A cidade como um produto
- Revista Curió
- 29 de jul.
- 3 min de leitura
Como a cultura se transforma em objeto de desejo dentro dos centros urbanos?
Por: Thiago Daniel
Última Atualização: 28/07/2025

Uma cidade, em termos sociológicos, pode ser definida como um núcleo relativamente grande, denso e permanente de indivíduos socialmente heterogêneos. A permanência desses indivíduos em grandes centros urbanos precisa ser incessantemente conquistada. Para isso, a cidade, diferente do mundo rural, precisa fornecer atrativos para seus moradores, como boas universidades, sistemas de saúde adequados, transporte e, principalmente, lazer. A cidade é refém, então, de um eterno fornecimento de serviços e produtos para que a sua densidade populacional aumente e a capacidade produtiva do centro urbano floresça. O que é interessante analisar aqui, é como serviços considerados básicos assumem a lógica da atratividade. Saúde e educação, por exemplo, deixam de ser um direito e passam a ser considerados critérios de atração populacional. O perigo disso, além da mercantilização de serviços básicos, é o esvaziamento de tudo aquilo que o classifica como essencial. Com a cultura, o lazer e o entretenimento, o buraco fica um pouco mais embaixo.
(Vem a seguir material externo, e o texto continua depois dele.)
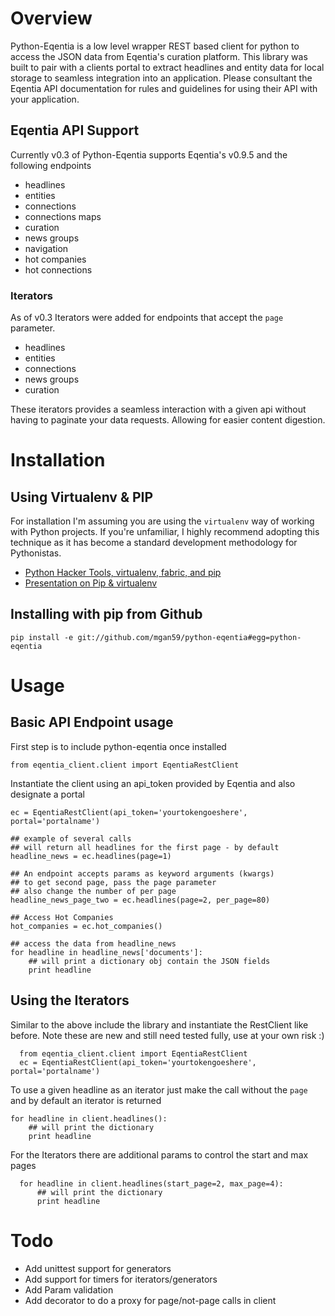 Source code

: # Overview

  Python-Eqentia is a low level wrapper REST based client for python to access the JSON data from Eqentia's curation platform.  This library was built to pair with a clients portal to extract headlines and entity data for local storage to seamless integration into an application.  Please consultant the Eqentia API documentation for rules and guidelines for using their API with your application.  

## Eqentia API Support

  Currently v0.3 of Python-Eqentia supports Eqentia's v0.9.5 and the following endpoints
  
  * headlines
  * entities
  * connections
  * connections maps
  * curation
  * news groups
  * navigation
  * hot companies
  * hot connections
  
### Iterators

  As of v0.3 Iterators were added for endpoints that accept the `page` parameter.
  
  * headlines
  * entities
  * connections
  * news groups
  * curation
  
  These iterators provides a seamless interaction with a given api without having to paginate your data requests.  Allowing for easier content digestion.

# Installation

## Using Virtualenv & PIP
  For installation I'm assuming you are using the `virtualenv` way of working with Python projects.  If you're unfamiliar, I highly recommend adopting this technique as it has become a standard development methodology for Pythonistas.
  
  * [Python Hacker Tools, virtualenv, fabric, and pip](http://www.clemesha.org/blog/modern-python-hacker-tools-virtualenv-fabric-pip)
  * [Presentation on Pip & virtualenv](http://mathematism.com/2009/07/30/presentation-pip-and-virtualenv/)

## Installing with pip from Github

    pip install -e git://github.com/mgan59/python-eqentia#egg=python-eqentia


# Usage

## Basic API Endpoint usage 

  First step is to include python-eqentia once installed
  
    from eqentia_client.client import EqentiaRestClient
    

  Instantiate the client using an api_token provided by Eqentia and also designate a portal
  
    ec = EqentiaRestClient(api_token='yourtokengoeshere', portal='portalname')
    
    ## example of several calls
    ## will return all headlines for the first page - by default
    headline_news = ec.headlines(page=1)
    
    ## An endpoint accepts params as keyword arguments (kwargs)
    ## to get second page, pass the page parameter
    ## also change the number of per page
    headline_news_page_two = ec.headlines(page=2, per_page=80)
    
    ## Access Hot Companies
    hot_companies = ec.hot_companies()
    
    ## access the data from headline_news
    for headline in headline_news['documents']:
        ## will print a dictionary obj contain the JSON fields
        print headline
        
    
## Using the Iterators

  Similar to the above include the library and instantiate the RestClient like before.  Note these are new and still need tested fully, use at your own risk :)
  
      from eqentia_client.client import EqentiaRestClient
      ec = EqentiaRestClient(api_token='yourtokengoeshere', portal='portalname')
      
  To use a given headline as an iterator just make the call without the `page` and by default an iterator is returned
  
    for headline in client.headlines():
        ## will print the dictionary
        print headline
        
  For the Iterators there are additional params to control the start and max pages
  
      for headline in client.headlines(start_page=2, max_page=4):
          ## will print the dictionary
          print headline
          
  
# Todo

  * Add unittest support for generators
  * Add support for timers for iterators/generators
  * Add Param validation
  * Add decorator to do a proxy for page/not-page calls in client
Em diálogo com esse fenômeno, Ana Maria Fernandes, professora titular da Faculdade de Arquitetura da Universidade Federal da Bahia, estabelece, em “Cidades e Cultura: rompimento e promessa”, que, dentro das cidades, existe uma presentificação do tempo que nos afasta drasticamente do passado, das referências e das tradições. Ela diz que, na cidade, o presente não é visto como consequência do passado, mas sim como algo completamente descolado do tempo. Essa extensão oceânica do tempo e da cultura, que tem seus conteúdos reduzidos a objetos e repertórios, ficam suscetíveis à apropriação pelo mercado e pela sociedade de consumo, o que casa perfeitamente com a noção de que cidade precisa funcionar como um mecanismo de atração (de capital, de mão de obra qualificada, de turismo). Pense no momento em que você escolhe uma casa. Além do imóvel te atender em condições físicas, você também repara em elementos externos: está perto do supermercado? Quais meios de transporte eu vou ter acesso? Tem lazer e cultura próximos? E parques?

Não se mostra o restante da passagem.